Ichirō Inaba | |
Birth Date: | 3 May 1936 |
Birth Place: | Osaka, Japan |
Death Place: | Ikoma, Nara, Japan |
Alma Mater: | Kyoto University |
was a Japanese historian of China and professor emeritus at Kwansei Gakuin University.
Ichirō Inaba graduated from the Kyoto University Graduate School of Letters in 1966.[1] He studied under Ichisada Miyazaki, and his doctoral thesis was on official historians of the Six Dynasties.[2] Following graduation, he lectured at a university for a year and two months before landing an assistant job at Ritsumeikan University, where he taught Chinese Historical Thought and Pre-Modern Chinese History after 1977. In October 1978, he visited China with a group of historians and archaeologists.[3]
He was promoted to full professor in 1979, and a year later he joined the School of Humanities at Kwansei Gakuin University. He stayed there for over two decades before retiring in 2005.[1]
Inaba's research focused on the historical and economic views of Chinese statesmen, historians and philosophers, including Sang Hongyang, Sima Guang, Mozi, Mencius, Xunzi, Han Fei, Yuan Jue, and Zhang Xuecheng.[4] He wrote a chapter for Chinese Medieval History Research (中国中世史研究, Kyoto University Press, 1970[5]) and contributed several entries to the western reference book A Sung Bibliography[6] (French: Bibliographie des Sung, The Chinese University Press, 1978).

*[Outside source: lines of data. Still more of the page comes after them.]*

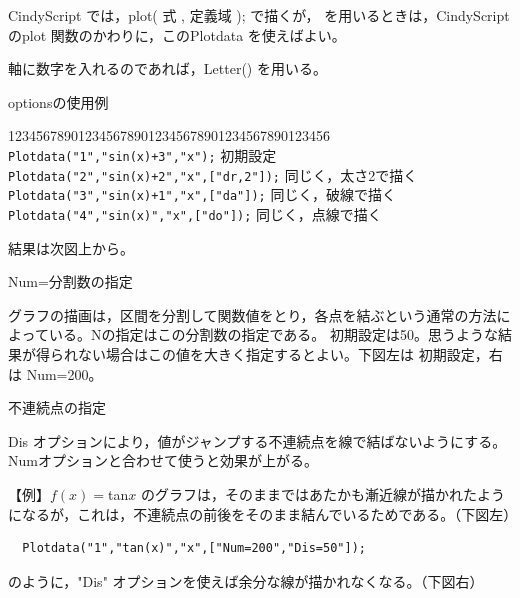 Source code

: \documentclass[papersize,a4paper,12pt,uplatex]{jsarticle}
\begin{document}
\begin{description}
  CindyScript では，plot( 式 , 定義域 ); で描くが， \ketcindy  を用いるときは，CindyScript のplot 関数のかわりに，このPlotdata を使えばよい。
  
軸に数字を入れるのであれば，Letter() を用いる。

\vspace{\baselineskip}
optionsの使用例
\begin{tabbing}
1234\=567890123456789012345678901234567890123456\=\kill
 \> \verb|Plotdata("1","sin(x)+3","x");| \> 初期設定\\
 \> \verb|Plotdata("2","sin(x)+2","x",["dr,2"]);| \> 同じく，太さ2で描く\\
 \> \verb|Plotdata("3","sin(x)+1","x",["da"]);|  \> 同じく，破線で描く\\
 \> \verb|Plotdata("4","sin(x)","x",["do"]);|  \> 同じく，点線で描く
 \end{tabbing}
結果は次図上から。

\vspace{\baselineskip}
\hspace{20mm} \scalebox{0.9}{} 

Num=分割数の指定

グラフの描画は，区間を分割して関数値をとり，各点を結ぶという通常の方法によっている。Nの指定はこの分割数の指定である。 初期設定は50。思うような結果が得られない場合はこの値を大きく指定するとよい。下図左は 初期設定，右は Num=200。

\vspace{\baselineskip}
\hspace{20mm}\scalebox{0.8}{ }

不連続点の指定
  
Dis オプションにより，値がジャンプする不連続点を線で結ばないようにする。Numオプションと合わせて使うと効果が上がる。

\vspace{\baselineskip}
  【例】$f(x)=$tan$x$ のグラフは，そのままではあたかも漸近線が描かれたようになるが，これは，不連続点の前後をそのまま結んでいるためである。（下図左）
\begin{verbatim}
  Plotdata("1","tan(x)","x",["Num=200","Dis=50"]);
\end{verbatim}
のように，"Dis" オプションを使えば余分な線が描かれなくなる。（下図右）

\vspace{\baselineskip}
\hspace{20mm} \hspace{20mm}  


\end{description}
\end{document}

His own books include Chinese Historical Thought: A Study of Jizhuanti (中国の歴史思想―紀伝体考, Sobunsha, 1999) and A Study of the History of Chinese Historiography (中国史学史の研究, Kyoto University Press, 2006), which collected his papers from several decades.[7]
He also authored a travel photography book titled Traveling in Jiangnan: Suzhou, Hangzhou, Shanghai (江南旅情―蘇州・杭州・上海, U-Time, 2005), featuring photos from the Jiangnan region of China.[8]
In 2017, Inaba died from acute subdural hematoma in Ikoma, Nara. He was 81.[9]